##### Records for this exercise #####

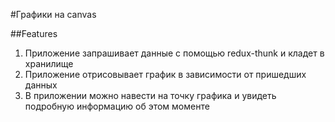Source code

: #Графики на canvas

##Features
1. Приложение запрашивает данные с помощью redux-thunk и кладет в хранилище
2. Приложение отрисовывает график в зависимости от пришедших данных 
3. В приложении можно навести на точку графика и увидеть подробную информацию об этом моменте
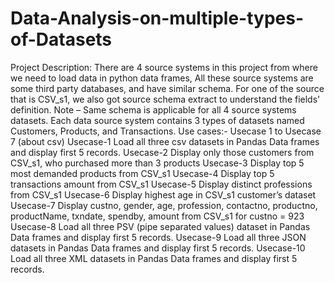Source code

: # Data-Analysis-on-multiple-types-of-Datasets

Project Description:
There are 4 source systems in this project from where we need to load data in python data
frames,
All these source systems are some third party databases, and have similar schema. For one of
the source that is CSV_s1, we also got source schema extract to understand the fields’
definition.
Note – Same schema is applicable for all 4 source systems datasets.
Each data source system contains 3 types of datasets named Customers, Products, and
Transactions.
Use cases:-
      Usecase 1 to Usecase 7 (about csv)
      Usecase-1 Load all three csv datasets in Pandas Data frames and display first 5 records.
      Usecase-2 Display only those customers from CSV_s1, who purchased more than 3 products
      Usecase-3 Display top 5 most demanded products from CSV_s1
      Usecase-4 Display top 5 transactions amount from CSV_s1
      Usecase-5 Display distinct professions from CSV_s1
      Usecase-6 Display highest age in CSV_s1 customer’s dataset
      Usecase-7 Display custno, gender, age, profession, contactno, productno, productName, txndate, spendby, amount from CSV_s1 for custno = 923
      Usecase-8 Load all three PSV (pipe separated values) dataset in Pandas Data frames and display first 5 records.
      Usecase-9 Load all three JSON datasets in Pandas Data frames and display first 5 records.
      Usecase-10 Load all three XML datasets in Pandas Data frames and display first 5 records.
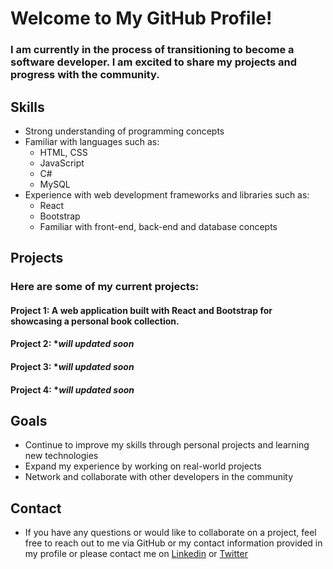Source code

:# Welcome to My GitHub Profile!
### I am currently in the process of transitioning to become a software developer. I am excited to share my projects and progress with the community.

## Skills
- Strong understanding of programming concepts
- Familiar with languages such as:
  - HTML, CSS
  - JavaScript
  - C#
  - MySQL
- Experience with web development frameworks and libraries such as:
  - React
  - Bootstrap
  - Familiar with front-end, back-end and database concepts
## Projects
### Here are some of my current projects:

#### Project 1: A web application built with React and Bootstrap for showcasing a personal book collection.
#### Project 2: **will updated soon*
#### Project 3: **will updated soon*
#### Project 4: **will updated soon*

## Goals
- Continue to improve my skills through personal projects and learning new technologies
- Expand my experience by working on real-world projects
- Network and collaborate with other developers in the community
## Contact
- If you have any questions or would like to collaborate on a project, feel free to reach out to me via GitHub or my contact information provided in my profile or please contact me on [Linkedin](https://www.linkedin.com/in/mertkilix/) or [Twitter](https://www.twitter.com/mertkilix/)

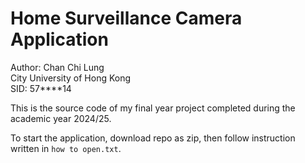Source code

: # Home Surveillance Camera Application
Author: Chan Chi Lung
<br> City University of Hong Kong
<br> SID: 57****14

This is the source code of my final year project completed during the academic year 2024/25.

To start the application, download repo as zip, then follow instruction written in `how to open.txt`.
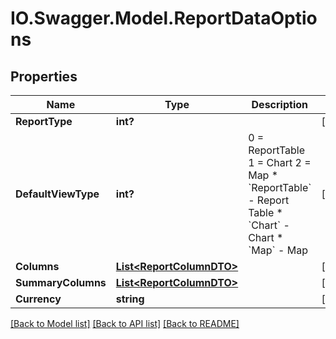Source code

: # IO.Swagger.Model.ReportDataOptions
## Properties

Name | Type | Description | Notes
------------ | ------------- | ------------- | -------------
**ReportType** | **int?** |  | [optional] 
**DefaultViewType** | **int?** | 0 &#x3D; ReportTable             1 &#x3D; Chart             2 &#x3D; Map    * &#x60;ReportTable&#x60; - Report Table  * &#x60;Chart&#x60; - Chart  * &#x60;Map&#x60; - Map   | [optional] 
**Columns** | [**List&lt;ReportColumnDTO&gt;**](ReportColumnDTO.md) |  | [optional] 
**SummaryColumns** | [**List&lt;ReportColumnDTO&gt;**](ReportColumnDTO.md) |  | [optional] 
**Currency** | **string** |  | [optional] 

[[Back to Model list]](../README.md#documentation-for-models) [[Back to API list]](../README.md#documentation-for-api-endpoints) [[Back to README]](../README.md)

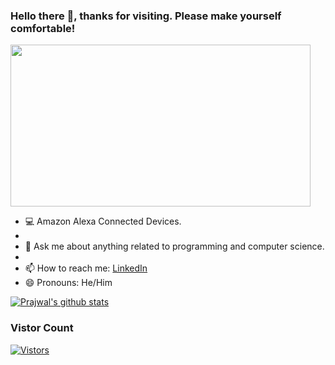 ### Hello there 👋, thanks for visiting. Please make yourself comfortable!

 <img src="https://media.giphy.com/media/3ornk57KwDXf81rjWM/giphy.gif" width="480" height="259"/>
 
- 💻 Amazon Alexa Connected Devices. 
- 
- 💬 Ask me about anything related to programming and computer science.
- 
- 📫 How to reach me: [LinkedIn](https://www.linkedin.com/in/prajwalpyakurel)
- 😄 Pronouns: He/Him

[![Prajwal's github stats](https://github-readme-stats.vercel.app/api?username=prazolpp&show_icons=true&theme=merko)](https://www.github.com/prazolpp)


### Vistor Count
[![Vistors](https://profile-counter.glitch.me/prazolpp/count.svg)](https://profile-counter.glitch.me/prazolpp/count.svg)

<!--**prazolpp/prazolpp** is a ✨ _special_ ✨ repository because its `README.md` (this file) appears on your GitHub profile.
- ⚡ Fun fact: 
-->
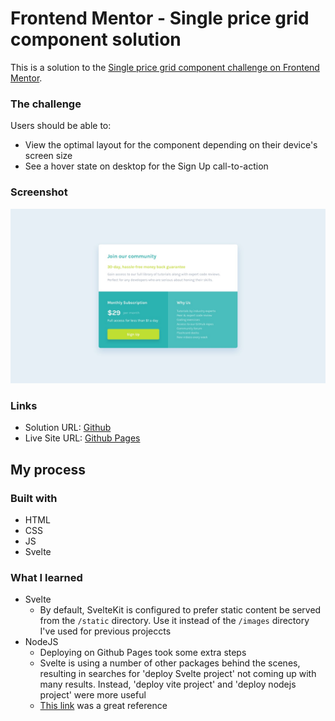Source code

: # Frontend Mentor - Single price grid component solution

This is a solution to the [Single price grid component challenge on Frontend Mentor](https://www.frontendmentor.io/challenges/single-price-grid-component-5ce41129d0ff452fec5abbbc).

### The challenge

Users should be able to:

- View the optimal layout for the component depending on their device's screen size
- See a hover state on desktop for the Sign Up call-to-action

### Screenshot

![](./design/desktop-design.jpg)

### Links

- Solution URL: [Github](https://github.com/jeremylloyd/Single-Price-Grid-Component)
- Live Site URL: [Github Pages](https://jeremylloyd.github.io/Single-Price-Grid-Component/)

## My process

### Built with

- HTML
- CSS
- JS
- Svelte

### What I learned

- Svelte
  - By default, SvelteKit is configured to prefer static content be served from the `/static` directory. Use it instead of the `/images` directory I've used for previous projeccts
- NodeJS
  - Deploying on Github Pages took some extra steps
  - Svelte is using a number of other packages behind the scenes, resulting in searches for 'deploy Svelte project' not coming up with many results. Instead, 'deploy vite project' and 'deploy nodejs project' were more useful
  - [This link](https://blog.codedbyjordan.com/deploying-a-vite-app-with-github-actions) was a great reference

#####

### Your goal
In the records above, find each line that mentions the string "schema", then copy it.

### Solution below
All these source systems are some third party databases, and have similar schema. For one of
the source that is CSV_s1, we also got source schema extract to understand the fields’
Note – Same schema is applicable for all 4 source systems datasets.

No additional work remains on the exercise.